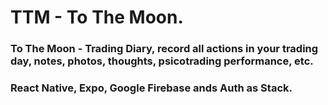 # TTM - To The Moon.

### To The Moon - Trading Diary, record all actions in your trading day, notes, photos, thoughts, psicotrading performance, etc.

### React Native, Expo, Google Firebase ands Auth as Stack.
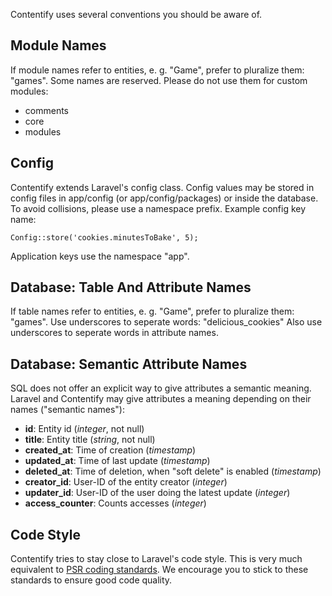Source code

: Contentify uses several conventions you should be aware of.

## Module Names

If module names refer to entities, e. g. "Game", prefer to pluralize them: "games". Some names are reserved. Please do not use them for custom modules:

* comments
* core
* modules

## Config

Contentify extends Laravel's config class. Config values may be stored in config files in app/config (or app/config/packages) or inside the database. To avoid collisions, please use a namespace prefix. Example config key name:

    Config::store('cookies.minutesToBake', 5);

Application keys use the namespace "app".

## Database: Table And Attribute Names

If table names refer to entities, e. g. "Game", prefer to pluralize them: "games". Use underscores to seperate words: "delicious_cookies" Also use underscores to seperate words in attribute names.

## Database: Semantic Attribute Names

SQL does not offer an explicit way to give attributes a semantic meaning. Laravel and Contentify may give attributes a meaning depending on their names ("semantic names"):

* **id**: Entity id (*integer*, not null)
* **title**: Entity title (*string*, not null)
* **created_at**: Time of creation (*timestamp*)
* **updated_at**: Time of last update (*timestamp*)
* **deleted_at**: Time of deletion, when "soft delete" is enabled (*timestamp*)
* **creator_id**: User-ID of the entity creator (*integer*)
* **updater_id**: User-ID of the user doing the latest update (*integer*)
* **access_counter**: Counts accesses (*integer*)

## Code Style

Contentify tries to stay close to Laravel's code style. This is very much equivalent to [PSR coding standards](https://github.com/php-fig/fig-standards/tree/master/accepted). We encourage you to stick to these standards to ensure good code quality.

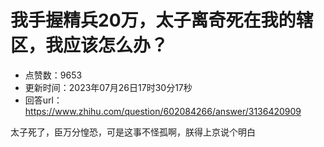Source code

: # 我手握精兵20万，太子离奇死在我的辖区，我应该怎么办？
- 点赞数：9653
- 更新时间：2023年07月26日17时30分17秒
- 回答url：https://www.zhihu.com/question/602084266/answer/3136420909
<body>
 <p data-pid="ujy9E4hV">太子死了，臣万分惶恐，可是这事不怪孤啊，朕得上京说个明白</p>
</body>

...

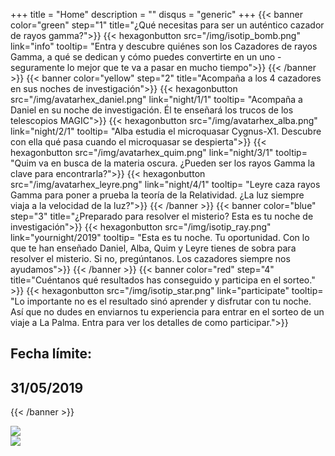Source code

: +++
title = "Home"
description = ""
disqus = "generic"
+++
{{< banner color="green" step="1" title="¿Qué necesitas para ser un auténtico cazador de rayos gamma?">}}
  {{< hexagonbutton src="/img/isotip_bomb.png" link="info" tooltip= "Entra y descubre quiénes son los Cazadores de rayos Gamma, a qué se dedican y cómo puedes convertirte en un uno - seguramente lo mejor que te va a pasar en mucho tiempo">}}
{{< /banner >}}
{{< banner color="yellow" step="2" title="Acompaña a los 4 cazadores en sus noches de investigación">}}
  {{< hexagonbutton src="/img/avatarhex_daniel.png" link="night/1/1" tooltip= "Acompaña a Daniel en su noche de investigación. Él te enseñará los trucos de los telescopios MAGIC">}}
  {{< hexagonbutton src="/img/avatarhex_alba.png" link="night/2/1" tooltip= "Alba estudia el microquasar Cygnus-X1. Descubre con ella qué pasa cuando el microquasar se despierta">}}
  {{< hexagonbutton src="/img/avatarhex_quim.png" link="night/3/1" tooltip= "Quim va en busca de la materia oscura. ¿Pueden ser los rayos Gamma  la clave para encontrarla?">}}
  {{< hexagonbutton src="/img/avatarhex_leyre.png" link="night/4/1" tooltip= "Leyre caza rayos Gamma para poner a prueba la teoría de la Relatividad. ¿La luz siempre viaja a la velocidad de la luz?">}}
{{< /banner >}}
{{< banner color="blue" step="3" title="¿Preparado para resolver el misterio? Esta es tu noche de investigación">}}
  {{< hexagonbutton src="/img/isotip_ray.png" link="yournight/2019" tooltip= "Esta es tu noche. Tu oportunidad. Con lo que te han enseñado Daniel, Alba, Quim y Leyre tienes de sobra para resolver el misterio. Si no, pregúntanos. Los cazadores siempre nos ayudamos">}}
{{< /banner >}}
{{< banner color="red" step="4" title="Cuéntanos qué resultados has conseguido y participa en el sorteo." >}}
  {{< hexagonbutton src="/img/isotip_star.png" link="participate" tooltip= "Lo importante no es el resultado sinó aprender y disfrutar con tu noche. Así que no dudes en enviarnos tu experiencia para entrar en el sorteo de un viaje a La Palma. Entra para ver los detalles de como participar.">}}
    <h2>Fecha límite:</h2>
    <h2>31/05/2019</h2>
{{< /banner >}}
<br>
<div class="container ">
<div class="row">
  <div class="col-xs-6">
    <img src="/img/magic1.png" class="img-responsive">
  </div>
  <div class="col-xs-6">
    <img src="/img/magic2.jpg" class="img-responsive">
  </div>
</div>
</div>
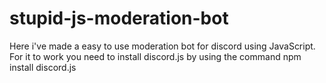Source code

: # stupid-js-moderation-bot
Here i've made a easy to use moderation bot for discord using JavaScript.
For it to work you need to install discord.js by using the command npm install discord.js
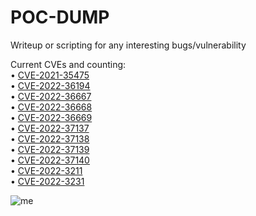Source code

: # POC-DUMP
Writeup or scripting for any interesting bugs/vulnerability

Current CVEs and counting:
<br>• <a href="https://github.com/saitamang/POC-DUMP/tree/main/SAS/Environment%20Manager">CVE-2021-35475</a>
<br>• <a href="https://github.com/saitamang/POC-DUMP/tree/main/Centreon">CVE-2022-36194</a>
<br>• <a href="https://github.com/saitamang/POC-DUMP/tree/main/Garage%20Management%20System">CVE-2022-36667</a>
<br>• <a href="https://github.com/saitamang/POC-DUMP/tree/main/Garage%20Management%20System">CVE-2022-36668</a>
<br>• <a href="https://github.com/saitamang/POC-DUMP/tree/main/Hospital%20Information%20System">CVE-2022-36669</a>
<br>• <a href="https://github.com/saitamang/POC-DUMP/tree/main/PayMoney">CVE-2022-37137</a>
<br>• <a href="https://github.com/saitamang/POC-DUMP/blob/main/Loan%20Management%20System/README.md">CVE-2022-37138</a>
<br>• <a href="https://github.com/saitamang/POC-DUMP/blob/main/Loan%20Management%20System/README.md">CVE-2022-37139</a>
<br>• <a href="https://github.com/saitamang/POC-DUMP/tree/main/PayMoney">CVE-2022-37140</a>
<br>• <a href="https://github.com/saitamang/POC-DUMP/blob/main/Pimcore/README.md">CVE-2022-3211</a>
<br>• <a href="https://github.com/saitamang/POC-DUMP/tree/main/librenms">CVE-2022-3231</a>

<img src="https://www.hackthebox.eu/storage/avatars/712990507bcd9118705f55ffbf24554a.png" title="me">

= Problem statement =
Please report how many lines of the entries above contain the string "Game". Reply with only the number.

= Completed exercise =
2